Please add the directory containing pg_config to the PATH
or specify the full executable path with the option:
python setup.py build_ext --pg-config /path/to/pg_config build ...
or with the pg_config option in 'setup.cfg'.
----------------------------------------
Command "python setup.py egg_info" failed with error code 1 in /tmp/pip-build-01lf5grh/psycopg2/
ERROR: Service 'api' failed to build: The command '/bin/sh -c pip install -r requirements.txt' returned a non-zero code: 1
So what’s happening here? Psycog2 is a library which I am using to easily connect to Postgresql. Now in order for psycopg2 to work, we need to build Psycopg and we need the packages gcc musl-dev postgresql-dev
. We also need that pg_config executable.
So for this go to python 3 > Dockerfile under template and paste in the highlighted line below:
RUN apk update && apk add postgresql-dev gcc python3-dev musl-dev
Now lets try and rebuild
$ faas-cli build -f ./get-device-data.yml ...
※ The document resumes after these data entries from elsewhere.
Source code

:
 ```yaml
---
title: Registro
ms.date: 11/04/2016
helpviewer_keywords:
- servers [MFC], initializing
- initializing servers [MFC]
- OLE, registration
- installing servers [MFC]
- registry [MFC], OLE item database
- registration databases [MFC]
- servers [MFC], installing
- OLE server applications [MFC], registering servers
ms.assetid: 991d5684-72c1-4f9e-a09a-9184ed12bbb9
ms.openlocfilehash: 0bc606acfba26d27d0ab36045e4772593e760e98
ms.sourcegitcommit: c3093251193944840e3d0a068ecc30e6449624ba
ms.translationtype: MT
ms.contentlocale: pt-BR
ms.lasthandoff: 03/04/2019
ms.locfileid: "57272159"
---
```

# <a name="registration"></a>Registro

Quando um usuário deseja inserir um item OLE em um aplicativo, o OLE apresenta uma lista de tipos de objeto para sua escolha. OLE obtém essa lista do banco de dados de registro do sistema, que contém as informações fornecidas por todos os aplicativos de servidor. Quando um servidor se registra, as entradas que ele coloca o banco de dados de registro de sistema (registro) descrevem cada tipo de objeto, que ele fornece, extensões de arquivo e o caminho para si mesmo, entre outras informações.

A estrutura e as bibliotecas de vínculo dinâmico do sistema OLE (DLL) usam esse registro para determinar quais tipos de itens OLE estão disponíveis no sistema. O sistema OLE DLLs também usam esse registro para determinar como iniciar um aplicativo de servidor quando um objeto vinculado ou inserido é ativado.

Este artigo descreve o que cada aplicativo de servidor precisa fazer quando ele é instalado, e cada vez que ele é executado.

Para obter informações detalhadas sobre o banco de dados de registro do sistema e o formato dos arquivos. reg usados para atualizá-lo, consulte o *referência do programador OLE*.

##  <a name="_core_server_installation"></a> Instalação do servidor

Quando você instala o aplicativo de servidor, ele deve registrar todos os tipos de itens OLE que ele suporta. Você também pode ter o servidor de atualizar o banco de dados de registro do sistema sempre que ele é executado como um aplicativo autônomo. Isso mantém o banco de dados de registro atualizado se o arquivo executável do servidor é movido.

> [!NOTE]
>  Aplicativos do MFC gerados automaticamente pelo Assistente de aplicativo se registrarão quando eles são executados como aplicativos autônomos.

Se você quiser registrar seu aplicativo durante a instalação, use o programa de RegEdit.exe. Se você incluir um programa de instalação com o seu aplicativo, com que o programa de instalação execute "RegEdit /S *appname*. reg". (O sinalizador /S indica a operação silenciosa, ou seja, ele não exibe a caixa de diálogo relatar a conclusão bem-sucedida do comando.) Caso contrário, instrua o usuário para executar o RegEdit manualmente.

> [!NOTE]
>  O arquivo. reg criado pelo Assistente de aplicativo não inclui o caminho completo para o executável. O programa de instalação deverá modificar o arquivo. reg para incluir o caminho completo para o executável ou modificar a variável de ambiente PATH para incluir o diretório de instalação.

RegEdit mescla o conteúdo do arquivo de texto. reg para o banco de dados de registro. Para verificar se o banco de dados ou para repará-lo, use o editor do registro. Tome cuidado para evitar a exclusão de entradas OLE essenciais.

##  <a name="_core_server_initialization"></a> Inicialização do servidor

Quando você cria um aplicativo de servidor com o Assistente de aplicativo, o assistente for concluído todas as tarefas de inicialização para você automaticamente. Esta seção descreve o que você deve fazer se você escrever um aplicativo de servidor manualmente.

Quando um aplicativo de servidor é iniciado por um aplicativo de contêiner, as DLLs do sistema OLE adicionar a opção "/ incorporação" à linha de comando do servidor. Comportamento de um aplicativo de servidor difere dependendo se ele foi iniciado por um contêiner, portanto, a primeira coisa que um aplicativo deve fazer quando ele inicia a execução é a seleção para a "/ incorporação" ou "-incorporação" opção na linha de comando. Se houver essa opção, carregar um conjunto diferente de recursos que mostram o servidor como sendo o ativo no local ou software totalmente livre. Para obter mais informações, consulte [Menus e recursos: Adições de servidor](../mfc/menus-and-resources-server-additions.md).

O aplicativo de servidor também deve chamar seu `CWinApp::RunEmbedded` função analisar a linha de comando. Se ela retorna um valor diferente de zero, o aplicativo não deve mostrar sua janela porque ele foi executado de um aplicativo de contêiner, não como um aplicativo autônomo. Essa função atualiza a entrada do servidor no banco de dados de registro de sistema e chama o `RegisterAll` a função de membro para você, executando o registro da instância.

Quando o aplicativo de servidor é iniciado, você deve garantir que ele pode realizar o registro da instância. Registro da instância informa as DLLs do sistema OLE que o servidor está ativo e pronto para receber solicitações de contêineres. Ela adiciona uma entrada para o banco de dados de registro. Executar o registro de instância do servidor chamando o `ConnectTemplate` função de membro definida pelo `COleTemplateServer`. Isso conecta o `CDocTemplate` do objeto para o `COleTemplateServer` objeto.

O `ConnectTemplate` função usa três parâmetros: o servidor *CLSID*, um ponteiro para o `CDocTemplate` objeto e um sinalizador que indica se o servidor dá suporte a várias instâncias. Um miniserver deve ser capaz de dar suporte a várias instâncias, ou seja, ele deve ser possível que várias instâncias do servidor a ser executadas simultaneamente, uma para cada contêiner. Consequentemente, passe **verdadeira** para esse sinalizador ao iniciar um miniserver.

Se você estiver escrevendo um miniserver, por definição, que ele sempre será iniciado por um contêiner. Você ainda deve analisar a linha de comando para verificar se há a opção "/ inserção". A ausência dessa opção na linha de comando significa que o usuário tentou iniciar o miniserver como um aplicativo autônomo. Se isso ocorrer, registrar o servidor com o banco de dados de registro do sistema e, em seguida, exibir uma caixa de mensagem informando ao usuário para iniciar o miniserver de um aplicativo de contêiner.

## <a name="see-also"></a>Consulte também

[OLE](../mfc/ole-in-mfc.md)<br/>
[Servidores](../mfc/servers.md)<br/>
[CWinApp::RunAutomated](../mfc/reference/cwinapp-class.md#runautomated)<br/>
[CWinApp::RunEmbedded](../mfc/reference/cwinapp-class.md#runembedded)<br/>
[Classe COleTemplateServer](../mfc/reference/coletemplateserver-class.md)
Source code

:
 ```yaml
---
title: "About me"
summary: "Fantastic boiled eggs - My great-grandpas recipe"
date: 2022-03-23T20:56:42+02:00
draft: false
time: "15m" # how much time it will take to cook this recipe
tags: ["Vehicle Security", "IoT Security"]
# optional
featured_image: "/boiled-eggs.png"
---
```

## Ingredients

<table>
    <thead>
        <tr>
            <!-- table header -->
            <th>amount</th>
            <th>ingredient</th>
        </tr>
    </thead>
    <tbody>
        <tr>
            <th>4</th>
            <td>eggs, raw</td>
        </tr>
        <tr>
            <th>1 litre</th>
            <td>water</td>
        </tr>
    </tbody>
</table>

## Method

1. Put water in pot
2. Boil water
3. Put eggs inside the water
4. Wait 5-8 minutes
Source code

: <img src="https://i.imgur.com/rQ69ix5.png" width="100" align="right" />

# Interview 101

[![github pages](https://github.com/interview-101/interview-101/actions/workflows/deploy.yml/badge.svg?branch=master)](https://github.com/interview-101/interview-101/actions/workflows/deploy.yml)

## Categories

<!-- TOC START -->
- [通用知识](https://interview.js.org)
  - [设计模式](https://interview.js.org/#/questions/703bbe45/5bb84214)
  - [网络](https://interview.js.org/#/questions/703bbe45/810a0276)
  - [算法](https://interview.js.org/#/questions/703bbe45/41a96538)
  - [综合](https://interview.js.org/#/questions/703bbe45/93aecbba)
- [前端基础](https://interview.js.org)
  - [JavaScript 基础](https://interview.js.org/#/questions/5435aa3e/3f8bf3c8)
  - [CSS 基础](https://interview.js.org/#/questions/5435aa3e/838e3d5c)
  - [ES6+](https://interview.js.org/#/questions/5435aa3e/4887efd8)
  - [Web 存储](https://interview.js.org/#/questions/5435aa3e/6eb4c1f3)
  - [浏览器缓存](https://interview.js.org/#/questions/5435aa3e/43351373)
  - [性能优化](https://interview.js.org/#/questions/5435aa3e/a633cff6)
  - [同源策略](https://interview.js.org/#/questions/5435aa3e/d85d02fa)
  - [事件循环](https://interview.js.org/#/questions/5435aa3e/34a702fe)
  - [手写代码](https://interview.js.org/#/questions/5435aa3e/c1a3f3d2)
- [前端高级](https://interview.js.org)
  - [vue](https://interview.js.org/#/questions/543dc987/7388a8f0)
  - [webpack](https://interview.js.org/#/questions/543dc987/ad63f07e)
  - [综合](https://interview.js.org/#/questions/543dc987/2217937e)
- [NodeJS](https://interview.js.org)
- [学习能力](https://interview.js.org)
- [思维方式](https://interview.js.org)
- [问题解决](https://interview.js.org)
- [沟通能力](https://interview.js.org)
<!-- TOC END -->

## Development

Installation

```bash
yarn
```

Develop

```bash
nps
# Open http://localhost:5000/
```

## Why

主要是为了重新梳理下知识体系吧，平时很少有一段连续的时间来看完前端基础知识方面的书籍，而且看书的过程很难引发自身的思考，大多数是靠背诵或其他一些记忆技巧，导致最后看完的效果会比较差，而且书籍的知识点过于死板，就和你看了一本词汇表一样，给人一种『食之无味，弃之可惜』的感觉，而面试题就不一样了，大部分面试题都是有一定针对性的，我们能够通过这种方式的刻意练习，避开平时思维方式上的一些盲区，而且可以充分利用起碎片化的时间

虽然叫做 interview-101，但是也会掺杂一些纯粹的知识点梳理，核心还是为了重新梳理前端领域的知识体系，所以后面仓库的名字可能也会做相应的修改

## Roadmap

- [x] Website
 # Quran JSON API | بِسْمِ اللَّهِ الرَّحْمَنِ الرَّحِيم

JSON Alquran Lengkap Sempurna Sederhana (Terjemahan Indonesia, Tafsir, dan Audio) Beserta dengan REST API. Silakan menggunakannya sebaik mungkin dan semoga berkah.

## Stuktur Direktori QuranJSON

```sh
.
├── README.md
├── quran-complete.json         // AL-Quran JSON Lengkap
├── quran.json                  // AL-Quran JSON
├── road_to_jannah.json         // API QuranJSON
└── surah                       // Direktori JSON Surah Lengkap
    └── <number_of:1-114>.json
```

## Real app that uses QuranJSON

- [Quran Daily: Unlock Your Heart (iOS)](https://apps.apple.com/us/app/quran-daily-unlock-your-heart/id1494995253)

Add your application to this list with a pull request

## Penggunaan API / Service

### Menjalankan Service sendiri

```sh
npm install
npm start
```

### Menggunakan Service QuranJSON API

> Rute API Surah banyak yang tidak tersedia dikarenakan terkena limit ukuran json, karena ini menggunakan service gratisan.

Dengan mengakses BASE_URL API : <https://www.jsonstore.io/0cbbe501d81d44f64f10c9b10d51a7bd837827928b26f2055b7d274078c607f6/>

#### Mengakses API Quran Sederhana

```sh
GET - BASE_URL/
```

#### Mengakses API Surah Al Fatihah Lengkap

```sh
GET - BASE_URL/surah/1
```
Successfully tagged get-device-data:latest
Image: get-device-data built.
Yes!!!! It has been built successfully. Note that this is a hack which I am doing and a proper way of doing it is writing your own template file which Alex has detailed on his website.
Now, lets push to docker hub
faas-cli push -f ./get-device-data.yml
And you should see it in your docker hub
Great. Now we are going to deploy to our OpenFaas. For this lets use the command below
$ faas-cli deploy -f ./get-device-data.yml
Deploying: get-device-data
No existing service to remove
Deployed.
200 OK
URL: http://xxxxxxx:31112/function/get-device-data
Let us try and invoke it in our openfaas platform.
Yes!!! Successful and go grab a beer.
Now a question you may have is what if my serverless functions are not available maybe due to an AWS outage such as an AZ failure?
No worries. We can simply spin up a new kubernetes environment in a different cloud infrastructure such as VMware, Azure, GCP and redeploy our Serverless functions.
I will see u in part 2 where we will integrate it with Jenkins a very popular CI/CD tooling.